As described above, the embodiment shown in FIG. 12 not only has the features of the embodiment shown in FIG. 1θ, but also has faster processing speed than the embodiment shown in FIG. There are symptoms.

Fuji-] According to the present invention, when a sentence is manually written, there is no need to correct it, simple grammar can be used, and the operator is not required to have specialized knowledge. In addition, the meaning and syntactic structure of the sentence intended by the operator can be uniquely obtained.
It is characterized by fast analysis speed.

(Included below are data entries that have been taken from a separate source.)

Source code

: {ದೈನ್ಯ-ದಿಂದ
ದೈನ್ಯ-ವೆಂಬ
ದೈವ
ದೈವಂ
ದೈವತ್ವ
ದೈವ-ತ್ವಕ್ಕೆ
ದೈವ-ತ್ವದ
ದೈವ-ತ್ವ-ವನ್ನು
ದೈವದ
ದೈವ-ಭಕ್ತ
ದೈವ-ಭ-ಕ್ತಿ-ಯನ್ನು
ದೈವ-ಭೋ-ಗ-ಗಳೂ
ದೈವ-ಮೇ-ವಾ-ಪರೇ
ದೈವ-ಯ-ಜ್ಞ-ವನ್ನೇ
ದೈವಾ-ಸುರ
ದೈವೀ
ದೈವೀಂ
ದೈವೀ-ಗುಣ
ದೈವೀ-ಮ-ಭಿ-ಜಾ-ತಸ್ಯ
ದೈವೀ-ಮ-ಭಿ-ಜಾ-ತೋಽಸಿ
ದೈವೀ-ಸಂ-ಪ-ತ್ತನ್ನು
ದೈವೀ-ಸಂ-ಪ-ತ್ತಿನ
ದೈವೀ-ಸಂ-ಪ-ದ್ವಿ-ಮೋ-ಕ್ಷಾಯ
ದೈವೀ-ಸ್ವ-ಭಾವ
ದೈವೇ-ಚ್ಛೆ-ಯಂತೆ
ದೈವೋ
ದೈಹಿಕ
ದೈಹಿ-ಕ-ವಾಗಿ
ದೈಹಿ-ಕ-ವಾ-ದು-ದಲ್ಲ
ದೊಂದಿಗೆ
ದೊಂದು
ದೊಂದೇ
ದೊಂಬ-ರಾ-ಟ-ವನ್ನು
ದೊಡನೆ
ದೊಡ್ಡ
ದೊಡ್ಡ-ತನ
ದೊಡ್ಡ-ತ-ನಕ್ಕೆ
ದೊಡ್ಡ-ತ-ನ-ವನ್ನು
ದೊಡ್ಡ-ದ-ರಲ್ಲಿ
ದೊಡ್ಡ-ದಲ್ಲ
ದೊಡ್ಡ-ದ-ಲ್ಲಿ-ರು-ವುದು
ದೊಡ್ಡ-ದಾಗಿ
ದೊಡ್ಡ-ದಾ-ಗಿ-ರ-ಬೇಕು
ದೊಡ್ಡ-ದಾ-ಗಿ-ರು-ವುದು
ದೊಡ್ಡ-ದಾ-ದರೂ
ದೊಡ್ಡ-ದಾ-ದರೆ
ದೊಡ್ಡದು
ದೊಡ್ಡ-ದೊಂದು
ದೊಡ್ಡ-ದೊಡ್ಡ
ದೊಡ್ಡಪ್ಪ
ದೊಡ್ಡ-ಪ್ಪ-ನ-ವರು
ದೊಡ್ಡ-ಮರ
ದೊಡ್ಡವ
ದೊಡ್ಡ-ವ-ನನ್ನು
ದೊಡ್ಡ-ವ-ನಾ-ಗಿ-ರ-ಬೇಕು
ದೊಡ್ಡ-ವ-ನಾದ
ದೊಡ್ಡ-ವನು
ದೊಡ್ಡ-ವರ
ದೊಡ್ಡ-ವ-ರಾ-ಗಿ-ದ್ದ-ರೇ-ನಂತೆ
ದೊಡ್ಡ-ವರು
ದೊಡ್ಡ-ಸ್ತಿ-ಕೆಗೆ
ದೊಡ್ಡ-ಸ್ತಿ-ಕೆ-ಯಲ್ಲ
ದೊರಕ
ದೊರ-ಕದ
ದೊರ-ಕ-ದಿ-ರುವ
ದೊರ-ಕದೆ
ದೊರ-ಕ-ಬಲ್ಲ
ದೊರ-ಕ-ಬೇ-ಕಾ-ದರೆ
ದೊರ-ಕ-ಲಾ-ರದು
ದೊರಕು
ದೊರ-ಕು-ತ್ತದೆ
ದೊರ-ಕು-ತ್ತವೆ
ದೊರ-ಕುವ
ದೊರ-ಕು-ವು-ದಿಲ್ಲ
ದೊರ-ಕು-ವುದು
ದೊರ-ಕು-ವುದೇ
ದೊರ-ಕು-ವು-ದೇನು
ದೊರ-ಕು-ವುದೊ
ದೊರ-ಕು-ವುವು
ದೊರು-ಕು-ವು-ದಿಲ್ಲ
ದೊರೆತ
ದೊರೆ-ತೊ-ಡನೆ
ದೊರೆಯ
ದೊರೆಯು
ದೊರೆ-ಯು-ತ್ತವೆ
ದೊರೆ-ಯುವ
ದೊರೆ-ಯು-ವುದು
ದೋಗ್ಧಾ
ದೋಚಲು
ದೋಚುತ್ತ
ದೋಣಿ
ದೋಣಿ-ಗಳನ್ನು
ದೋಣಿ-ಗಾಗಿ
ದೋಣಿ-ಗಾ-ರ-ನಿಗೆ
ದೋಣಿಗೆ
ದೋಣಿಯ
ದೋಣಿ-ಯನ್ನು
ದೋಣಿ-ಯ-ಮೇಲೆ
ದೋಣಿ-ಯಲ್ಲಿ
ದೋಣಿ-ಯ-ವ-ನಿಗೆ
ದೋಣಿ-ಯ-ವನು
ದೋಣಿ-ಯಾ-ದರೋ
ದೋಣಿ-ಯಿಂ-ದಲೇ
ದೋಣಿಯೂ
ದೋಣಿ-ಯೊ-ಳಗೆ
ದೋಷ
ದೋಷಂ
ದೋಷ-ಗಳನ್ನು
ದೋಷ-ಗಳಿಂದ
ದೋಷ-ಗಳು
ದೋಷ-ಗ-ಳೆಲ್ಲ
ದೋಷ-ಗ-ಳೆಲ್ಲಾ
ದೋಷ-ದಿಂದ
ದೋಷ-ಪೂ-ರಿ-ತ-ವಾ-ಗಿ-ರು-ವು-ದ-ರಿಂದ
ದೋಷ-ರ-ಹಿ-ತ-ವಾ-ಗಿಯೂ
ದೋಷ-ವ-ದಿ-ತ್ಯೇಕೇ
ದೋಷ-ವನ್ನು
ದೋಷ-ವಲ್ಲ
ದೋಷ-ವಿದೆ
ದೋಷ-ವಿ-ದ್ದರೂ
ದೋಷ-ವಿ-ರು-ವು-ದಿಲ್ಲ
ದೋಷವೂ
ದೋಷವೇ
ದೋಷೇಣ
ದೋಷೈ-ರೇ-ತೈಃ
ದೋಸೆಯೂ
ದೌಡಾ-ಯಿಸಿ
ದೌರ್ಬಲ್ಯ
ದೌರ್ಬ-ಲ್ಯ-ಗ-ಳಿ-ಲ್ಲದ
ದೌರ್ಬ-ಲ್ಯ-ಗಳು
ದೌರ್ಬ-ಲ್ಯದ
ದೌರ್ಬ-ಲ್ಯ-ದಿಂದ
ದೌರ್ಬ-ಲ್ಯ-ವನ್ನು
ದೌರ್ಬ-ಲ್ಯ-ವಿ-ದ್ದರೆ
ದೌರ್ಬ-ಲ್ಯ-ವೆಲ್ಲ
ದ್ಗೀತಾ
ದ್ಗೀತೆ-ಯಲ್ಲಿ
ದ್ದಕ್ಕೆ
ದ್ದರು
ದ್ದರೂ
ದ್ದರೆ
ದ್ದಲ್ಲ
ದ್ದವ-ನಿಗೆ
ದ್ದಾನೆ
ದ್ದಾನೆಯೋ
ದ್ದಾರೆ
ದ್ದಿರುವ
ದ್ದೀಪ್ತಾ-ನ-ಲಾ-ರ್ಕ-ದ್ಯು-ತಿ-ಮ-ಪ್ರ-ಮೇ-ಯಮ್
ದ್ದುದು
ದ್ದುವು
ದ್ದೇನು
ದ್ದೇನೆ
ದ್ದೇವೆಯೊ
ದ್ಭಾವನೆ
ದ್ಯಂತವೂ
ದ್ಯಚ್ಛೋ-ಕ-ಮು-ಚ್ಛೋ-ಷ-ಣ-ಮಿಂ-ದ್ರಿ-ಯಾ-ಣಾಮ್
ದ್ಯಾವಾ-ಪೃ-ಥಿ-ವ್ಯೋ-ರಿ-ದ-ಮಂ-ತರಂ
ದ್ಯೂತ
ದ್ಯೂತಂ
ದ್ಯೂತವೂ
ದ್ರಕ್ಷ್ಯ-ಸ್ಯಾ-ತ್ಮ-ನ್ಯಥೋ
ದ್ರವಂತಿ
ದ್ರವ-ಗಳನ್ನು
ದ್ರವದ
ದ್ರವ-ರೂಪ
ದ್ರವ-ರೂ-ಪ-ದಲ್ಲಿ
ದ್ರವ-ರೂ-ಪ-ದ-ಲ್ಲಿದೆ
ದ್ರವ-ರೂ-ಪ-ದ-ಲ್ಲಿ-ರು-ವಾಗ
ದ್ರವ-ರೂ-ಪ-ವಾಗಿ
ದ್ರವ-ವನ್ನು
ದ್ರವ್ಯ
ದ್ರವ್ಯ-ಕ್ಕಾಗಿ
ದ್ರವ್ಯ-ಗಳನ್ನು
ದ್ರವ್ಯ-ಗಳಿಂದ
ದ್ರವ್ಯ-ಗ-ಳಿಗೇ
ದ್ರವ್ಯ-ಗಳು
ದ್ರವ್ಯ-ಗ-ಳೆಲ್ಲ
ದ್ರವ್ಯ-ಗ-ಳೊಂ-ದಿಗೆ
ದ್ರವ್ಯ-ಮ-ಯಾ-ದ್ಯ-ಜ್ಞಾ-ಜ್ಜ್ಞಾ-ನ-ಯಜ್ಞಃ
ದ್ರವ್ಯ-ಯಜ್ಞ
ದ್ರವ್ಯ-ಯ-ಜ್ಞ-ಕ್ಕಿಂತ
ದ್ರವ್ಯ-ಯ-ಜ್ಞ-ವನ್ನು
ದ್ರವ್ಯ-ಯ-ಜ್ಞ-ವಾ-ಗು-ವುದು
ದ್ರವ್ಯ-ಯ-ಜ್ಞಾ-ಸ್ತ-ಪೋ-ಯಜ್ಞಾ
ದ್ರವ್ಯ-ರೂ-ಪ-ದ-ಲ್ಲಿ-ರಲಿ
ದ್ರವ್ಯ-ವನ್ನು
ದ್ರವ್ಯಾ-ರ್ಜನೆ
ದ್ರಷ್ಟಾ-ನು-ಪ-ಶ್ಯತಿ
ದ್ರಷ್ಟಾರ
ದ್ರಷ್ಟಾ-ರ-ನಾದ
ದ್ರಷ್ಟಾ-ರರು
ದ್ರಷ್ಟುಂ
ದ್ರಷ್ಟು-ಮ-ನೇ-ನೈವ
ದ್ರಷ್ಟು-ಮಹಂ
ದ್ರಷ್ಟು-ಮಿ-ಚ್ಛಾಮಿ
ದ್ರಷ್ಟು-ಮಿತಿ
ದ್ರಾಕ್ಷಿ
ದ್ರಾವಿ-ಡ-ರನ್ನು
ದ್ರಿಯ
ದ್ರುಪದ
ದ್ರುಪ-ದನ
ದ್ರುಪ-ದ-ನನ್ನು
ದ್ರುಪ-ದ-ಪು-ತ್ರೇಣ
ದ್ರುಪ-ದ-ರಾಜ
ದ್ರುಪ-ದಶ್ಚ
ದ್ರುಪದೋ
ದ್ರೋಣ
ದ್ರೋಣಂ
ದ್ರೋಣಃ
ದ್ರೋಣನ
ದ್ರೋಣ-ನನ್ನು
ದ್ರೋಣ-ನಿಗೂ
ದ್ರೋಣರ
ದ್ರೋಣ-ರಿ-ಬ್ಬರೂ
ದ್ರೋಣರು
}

The present device is particularly effective for a method that uses a restricted grammar and inputs sentences with certain restrictions.

[Brief explanation of the drawing]

FIG. 1 is a block diagram showing an embodiment of the Japanese language analysis device according to the present invention; FIG. 2, FIG. 2A, FIG. 2B, FIG. 3, FIG.
Figure B, Figure 4, Figure 5, Figure 5A, Figure 5B, Figure 6,
Figures 6A to 8E, Figure 7, Figure 8A, Figure 8B, and Figures 8A to 8D are explanatory diagrams for explaining the operation of the embodiment shown in Figure 1, and Figure 1θ is A block diagram showing another embodiment of the present invention, FIG. 11 is an explanatory diagram for explaining the operation of the embodiment shown in FIG. 10, FIG. 12 is a block diagram showing still another embodiment of the present invention, FIG. 13 is an explanatory diagram for explaining the operation of the embodiment shown in FIG. 12. 1:S1izu/) ,'p,H 3P... Display 14, Keyboard 20, Control device 22, Storage device 24, Morphological analysis device 28, Dependency candidate output Device 28, ... Meaning candidate output device 30, ... Syntactic analysis device 42, ... Grammar dictionary 44, ..., Dependency buffer 4B, ... Meaning buffer Patent applicant: Engraving of drawings by Ricoh Co., Ltd. (No change in content) Fig. 2 42 Fig. 2A 2 Fig. 2B Fig. 3 4 Fig. 4 6 Fig. 3A 2: Fig. 3B Fig. 5 Fig. 6 No' Fig. 5A Fig. 58 Fig. 6A Fig. 68 Fig. 6C Fig. 60 Fig. 6E Fig. 7 Fig. 8A Fig. 88 Fig. 9A Fig. 98 Fig. 90 @ Fig. 9D Procedural amendments April 11, 1981 Commissioner of the Japan Patent Office Kazuo Wakasugi 1. Display of 4 items 1959 Patent Application No. 47127 2, Name of Invention Japanese Language Analyzer 3, Relationship with Supplementary Person Case Patent Applicant Address 1-3-6 Nakamagome, Ota-ku, Tokyo Name (
874) Riko Co., Ltd. -4, Agent address: 1-13-4 Toranomon, Minato-ku, Tokyo 105 6. Contents of amendment The drawings submitted at the time of filing are replaced with official drawings (no changes to the engraving contents) as shown in the attached sheet. 7. List of attached documents (1) One official drawing

Claims (1)

[Scope of Claims] An input means for inputting an input sentence and an instruction in Japanese language, a morphological analysis means for analyzing morphemes included in the input sentence, and a parsing grammar for analyzing Japanese syntax, a syntactic analysis means for analyzing the syntax of the input sentence parsed into the morphemes using the grammar; and a dependency candidate selection means for selecting a dependency word candidate for a/i included in the input sentence parsed into the morphemes. , meaning candidate selection means for selecting meaning candidates for words included in the input sentence; storage means for holding the input sentence, the selected dependency candidates and meaning candidates, and the analysis results; and displaying Japanese. and a control means for controlling the input means, morphological analysis means, syntactic analysis means, dependency candidate selection means, meaning candidate selection means, storage means, and display means, and the control means controls the input sentence. , and the selected modification candidates and meaning candidates are sequentially displayed on the display means, and the input sentence is analyzed in response to an instruction manually inputted from the input means.